Photo details: Canon 100mm macro lens on Canon 50D (manual mode), ISO-100, 1/250 sec, f/22, MT-24EX flash w/ Sto-Fen diffusers.
When is a ctenuchid moth not a ctenuchid moth? When it’s a White-tipped Black Moth (Melanchroia chephise) in the family Geometridae!
I may be a beetle guy, but I also consider myself a competent general entomologist. What is a competent general entomologist? Someone who can identify any insect to order at first glance and a majority of them to family – regardless of one’s own taxa of expertise. Thus, when I encountered this mating pair of moths on the outside wall of my sister-in-law’s condominium in Seminole, Florida, I “recognized” them as something in what I learned as the family Ctenuchidae (later subsumed within the Arctiidae, first as a subfamily and now as several disparate tribes). They had all the hallmarks of ctenuchids—black and red coloration, narrowish wings with light colored patches, and about the size of the wasps that they presumably mimic. Upon my return to St. Louis, I sat down to identify the moths—confident that their distinctive appearance would lead to the quick ID that never materialized after scanning through all of the ctenuchine pages at BugGuide. Frustrated, I resorted to posting the photo on the site’s ID Request, never questioning my ctenuchine placement. Precisely 4 minutes later, the moths were identified by John Maxwell as Melanchroia chephise and moved to their proper place—among the 50 other adult photographs of this species that can be found on the site! I might as well have failed to identify a monarch butterfly!
Melanchroia chephise is apparently common in the American tropics, reaching its northern distributional limit along the coastal plains of Florida and Texas but straying further north in certain years. Larvae feed on several plants in the family Euphorbiaceae, primarily Breynia and Phyllanthus species. The adult coloration strikes me as obviously aposematic (warning coloration), but I could find no specific references to this. However, considering that euphorbiaceous plants are famous for their diverse arsenal of latex and irritant toxins (e.g., diterpene esters, alkaloids, glycosides, ricin-type protein toxins, etc.), it seems reasonable to presume that Melanchroia larvae have evolved mechanisms for sequestering one or more of these compounds.
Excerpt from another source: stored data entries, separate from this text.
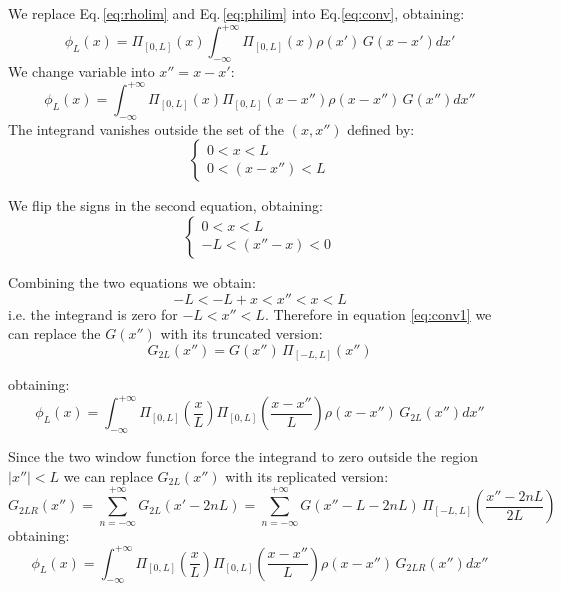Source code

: \documentclass[a4paper,12pt]{report}
\begin{document}
We replace Eq.\,\eqref{eq:rholim} and Eq.\,\eqref{eq:philim} into Eq.\eqref{eq:conv}, obtaining:
\begin{equation}
\phi_L(x) = \Pi_{[0,L]}\left( x\right)
\int_{-\infty}^{+\infty} 
\Pi_{[0,L]}\left(x\right)
\rho(x')\,G(x-x') dx'
\end{equation}
We change variable into $x'' = x - x'$:
\begin{equation}
\phi_L(x) = 
\int_{-\infty}^{+\infty} 
\Pi_{[0,L]}\left({x}\right)
\Pi_{[0,L]}\left({x-x''}\right)
\rho(x-x'')\,G(x'') dx''
\label{eq:conv1}
\end{equation}
The integrand vanishes outside the set of the $(x, x'')$ defined by:
\begin{equation}
\begin{cases}
0 < x <{L}\\
0 < (x-x'') <{L}
\end{cases}
\end{equation}

We flip the signs in the second equation, obtaining:
\begin{equation}
\begin{cases}
0 < x <{L}\\
-L < (x''-x) <0
\end{cases}
\end{equation}

Combining the two equations we obtain:
\begin{equation}
-L<-L + x < x'' <x<L
\end{equation}
i.e. the integrand is zero for $-L<x''<L$.
Therefore in equation \eqref{eq:conv1} we can replace the $G(x'')$ with its truncated version:
\begin{equation}
G_{2L}(x'') = G(x'')\,\Pi_{[-L,L]}
\left(
{x''}
\right)
\end{equation}

obtaining:
\begin{equation}
\phi_L(x) = 
\int_{-\infty}^{+\infty} 
\Pi_{[0,L]}\left(\frac{x}{L}\right)
\Pi_{[0,L]}\left(\frac{x-x''}{L}\right)
\rho(x-x'')\,G_{2L}(x'') dx''
\label{eq:conv2}
\end{equation}

Since the two window function force the integrand to zero outside the region $|x''|<L$ we can replace $G_{2L}(x'')$ with its replicated version:
\begin{equation}
G_{2LR}(x'') = \sum_{n=-\infty}^{+\infty}G_{2L}(x'-2nL) = \sum_{n=-\infty}^{+\infty}G(x''- L -2nL)\,\Pi_{[-L,L]}
\left(
\frac{x''-2nL}{2L}
\right)
\label{eq:GRL}
\end{equation}
obtaining:
\begin{equation}
\phi_L(x) = 
\int_{-\infty}^{+\infty} 
\Pi_{[0,L]}\left(\frac{x}{L}\right)
\Pi_{[0,L]}\left(\frac{x-x''}{L}\right)
\rho(x-x'')\,G_{2LR}(x'') dx''
\end{equation}
\end{document}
NABA South Texas states that adults of this species are probably mimics of the Red-bordered Pixie (Melanis pixe), an aposematic metalmark butterfly also of Neotropical distribution that reaches south Texas (but not Florida). Personally, I don’t really see the resemblance (but then, nor am I an avian predator). I suppose it’s possible that a species such as this can employ different defense strategies in different parts of its range, relying on Batesian mimicry in areas where suitable models occur and aposematism in areas where they don’t, but I have to admit that I’m now straying well outside the coleopteran-centric bounds of my expertise.